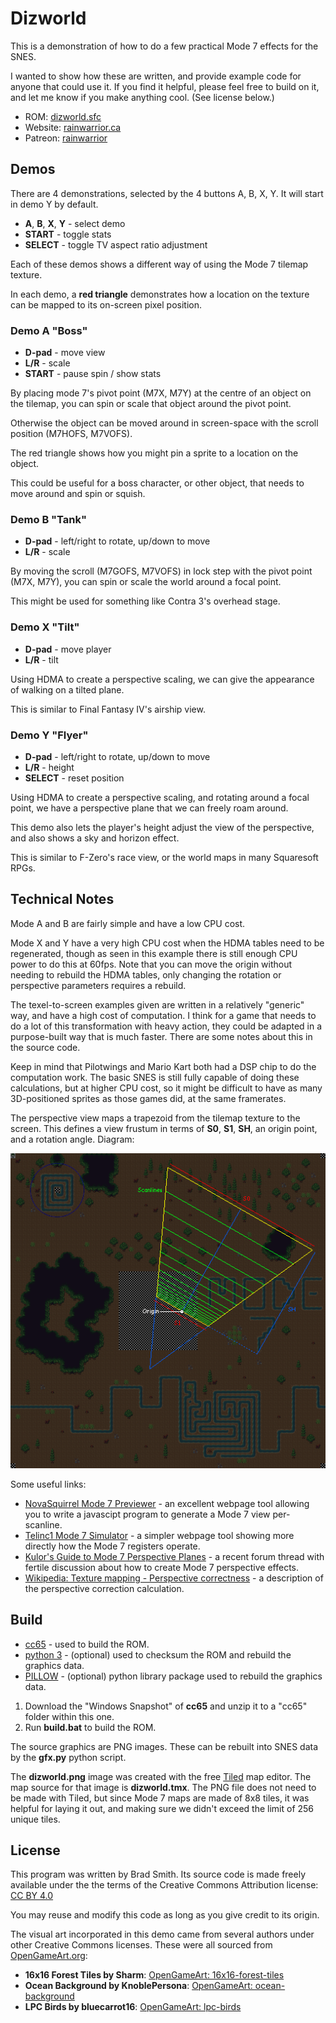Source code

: # Dizworld

This is a demonstration of how to do a few practical Mode 7 effects for the SNES.

I wanted to show how these are written, and provide example code for anyone that could use it.
If you find it helpful, please feel free to build on it, and let me know if you make anything cool.
(See license below.)

* ROM: [dizworld.sfc](../../../raw/main/dizworld/dizworld.sfc)
* Website: [rainwarrior.ca](https://rainwarrior.ca)
* Patreon: [rainwarrior](https://patreon.com/rainwarrior)

## Demos

There are 4 demonstrations, selected by the 4 buttons A, B, X, Y.
It will start in demo Y by default.

* **A**, **B**, **X**, **Y** - select demo
* **START** - toggle stats
* **SELECT** - toggle TV aspect ratio adjustment

Each of these demos shows a different way of using the Mode 7 tilemap texture.

In each demo, a **red triangle** demonstrates how a location on the texture can be mapped to its on-screen pixel position.

### Demo A "Boss"

* **D-pad** - move view
* **L/R** - scale
* **START** - pause spin / show stats

By placing mode 7's pivot point (M7X, M7Y) at the centre of an object on the tilemap,
you can spin or scale that object around the pivot point.

Otherwise the object can be moved around in screen-space with the scroll position (M7HOFS, M7VOFS).

The red triangle shows how you might pin a sprite to a location on the object.

This could be useful for a boss character, or other object, that needs to move around and spin or squish.

### Demo B "Tank"

* **D-pad** - left/right to rotate,  up/down to move
* **L/R** - scale

By moving the scroll (M7GOFS, M7VOFS) in lock step with the pivot point (M7X, M7Y),
you can spin or scale the world around a focal point.

This might be used for something like Contra 3's overhead stage.

### Demo X "Tilt"

* **D-pad** - move player
* **L/R** - tilt

Using HDMA to create a perspective scaling, we can give the appearance of walking on a tilted plane.

This is similar to Final Fantasy IV's airship view.

### Demo Y "Flyer"

* **D-pad** - left/right to rotate, up/down to move
* **L/R** - height
* **SELECT** - reset position

Using HDMA to create a perspective scaling, and rotating around a focal point,
we have a perspective plane that we can freely roam around.

This demo also lets the player's height adjust the view of the perspective,
and also shows a sky and horizon effect.

This is similar to F-Zero's race view, or the world maps in many Squaresoft RPGs.

## Technical Notes

Mode A and B are fairly simple and have a low CPU cost.

Mode X and Y have a very high CPU cost when the HDMA tables need to be regenerated,
though as seen in this example there is still enough CPU power to do this at 60fps.
Note that you can move the origin without needing to rebuild the HDMA tables,
only changing the rotation or perspective parameters requires a rebuild.

The texel-to-screen examples given are written in a relatively "generic" way,
and have a high cost of computation. I think for a game that needs to do a lot of this
transformation with heavy action, they could be adapted in a purpose-built way
that is much faster. There are some notes about this in the source code.

Keep in mind that Pilotwings and Mario Kart both had a DSP chip to do the computation work.
The basic SNES is still fully capable of doing these calculations, but at higher CPU cost,
so it might be difficult to have as many 3D-positioned sprites as those games did,
at the same framerates.

The perspective view maps a trapezoid from the tilemap texture to the screen.
This defines a view frustum in terms of **S0**, **S1**, **SH**, an origin point, and a rotation angle.
Diagram:

![trapezoid viewing frustum on the texture map](frustum.png)

Some useful links:
* [NovaSquirrel Mode 7 Previewer](https://novasquirrel.github.io/Mode7Preview/) - an excellent webpage tool allowing you to write a javascipt program to generate a Mode 7 view per-scanline.
* [Telinc1 Mode 7 Simulator](https://telinc1.github.io/mode7/) - a simpler webpage tool showing more directly how the Mode 7 registers operate.
* [Kulor's Guide to Mode 7 Perspective Planes](https://forums.nesdev.org/viewtopic.php?t=24053) - a recent forum thread with fertile discussion about how to create Mode 7 perspective effects.
* [Wikipedia: Texture mapping - Perspective correctness](https://en.wikipedia.org/wiki/Texture_mapping#Perspective_correctness) - a description of the perspective correction calculation.

## Build

* [cc65](https://cc65.github.io/) - used to build the ROM.
* [python 3](https://www.python.org/) - (optional) used to checksum the ROM and rebuild the graphics data.
* [PILLOW](https://pillow.readthedocs.io/) - (optional) python library package used to rebuild the graphics data.

1. Download the "Windows Snapshot" of **cc65** and unzip it to a "cc65" folder within this one.
2. Run **build.bat** to build the ROM.

The source graphics are PNG images. These can be rebuilt into SNES data by the **gfx.py** python script.

The **dizworld.png** image was created with the free
[Tiled](https://www.mapeditor.org/) map editor.
The map source for that image is **dizworld.tmx**.
The PNG file does not need to be made with Tiled, but since Mode 7 maps are made of 8x8 tiles,
it was helpful for laying it out, and making sure we didn't exceed the limit of 256 unique tiles.

## License

This program was written by Brad Smith.
Its source code is made freely available under the the terms of the Creative Commons Attribution license:
[CC BY 4.0](ttps://creativecommons.org/licenses/by/4.0/)

You may reuse and modify this code as long as you give credit to its origin.

The visual art incorporated in this demo came from several authors under other
Creative Commons licenses. These were all sourced from
[OpenGameArt.org](https://opengameart.org/):

* **16x16 Forest Tiles by Sharm**: [OpenGameArt: 16x16-forest-tiles](https://opengameart.org/content/16x16-forest-tiles)
* **Ocean Background by KnoblePersona**: [OpenGameArt: ocean-background](https://opengameart.org/content/ocean-background)
* **LPC Birds by bluecarrot16**: [OpenGameArt: lpc-birds](https://opengameart.org/content/lpc-birds)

════

EXERCISE BRIEF:
All lines in the listing above between the line with "- move view" and the line with "you can spin or scale that", inclusive, should be set down exactly, and no line outside that range.

REPLY:
* **D-pad** - move view
* **L/R** - scale
* **START** - pause spin / show stats

By placing mode 7's pivot point (M7X, M7Y) at the centre of an object on the tilemap,
you can spin or scale that object around the pivot point.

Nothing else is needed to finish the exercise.